→ PROVIDED DATA
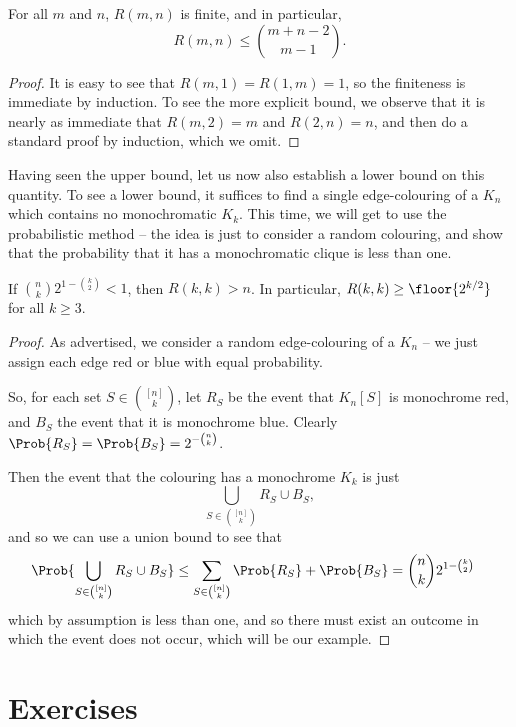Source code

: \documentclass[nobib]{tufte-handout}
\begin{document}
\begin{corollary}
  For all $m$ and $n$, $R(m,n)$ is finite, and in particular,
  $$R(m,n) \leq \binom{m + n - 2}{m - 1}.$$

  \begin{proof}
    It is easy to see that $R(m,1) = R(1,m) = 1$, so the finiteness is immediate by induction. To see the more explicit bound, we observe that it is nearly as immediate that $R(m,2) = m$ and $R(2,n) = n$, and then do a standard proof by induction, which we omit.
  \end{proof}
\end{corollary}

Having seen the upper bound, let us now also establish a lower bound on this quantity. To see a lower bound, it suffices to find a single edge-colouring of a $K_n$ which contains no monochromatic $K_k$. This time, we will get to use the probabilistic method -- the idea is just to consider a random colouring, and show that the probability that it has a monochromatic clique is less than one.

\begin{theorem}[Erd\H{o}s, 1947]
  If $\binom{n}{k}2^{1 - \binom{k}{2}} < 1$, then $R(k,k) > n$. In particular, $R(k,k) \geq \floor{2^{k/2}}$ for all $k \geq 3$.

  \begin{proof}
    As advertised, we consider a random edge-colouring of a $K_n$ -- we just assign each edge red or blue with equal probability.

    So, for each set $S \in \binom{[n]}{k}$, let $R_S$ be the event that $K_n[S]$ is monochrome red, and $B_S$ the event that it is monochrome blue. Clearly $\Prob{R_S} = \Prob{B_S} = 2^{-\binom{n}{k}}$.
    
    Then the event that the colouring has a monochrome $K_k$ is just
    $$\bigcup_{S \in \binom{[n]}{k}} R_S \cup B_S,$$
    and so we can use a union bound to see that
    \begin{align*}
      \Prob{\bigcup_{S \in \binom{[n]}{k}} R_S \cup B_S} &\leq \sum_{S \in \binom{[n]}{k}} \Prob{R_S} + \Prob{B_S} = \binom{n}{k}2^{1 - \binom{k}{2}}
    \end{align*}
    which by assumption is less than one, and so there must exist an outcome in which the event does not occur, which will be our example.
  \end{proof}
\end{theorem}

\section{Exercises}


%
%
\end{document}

--

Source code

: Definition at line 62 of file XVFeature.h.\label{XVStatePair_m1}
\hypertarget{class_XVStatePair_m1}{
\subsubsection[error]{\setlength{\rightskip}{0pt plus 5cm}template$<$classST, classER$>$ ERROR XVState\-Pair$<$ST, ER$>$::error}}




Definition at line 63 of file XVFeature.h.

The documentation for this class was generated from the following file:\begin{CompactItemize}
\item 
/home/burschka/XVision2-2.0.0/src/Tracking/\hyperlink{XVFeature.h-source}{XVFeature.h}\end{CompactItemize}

→ PROMPT
Looking at the records above, which lines contain "particular"? Copy those lines.

→ SOLUTION FOR THIS TASK
  For all $m$ and $n$, $R(m,n)$ is finite, and in particular,
  If $\binom{n}{k}2^{1 - \binom{k}{2}} < 1$, then $R(k,k) > n$. In particular, $R(k,k) \geq \floor{2^{k/2}}$ for all $k \geq 3$.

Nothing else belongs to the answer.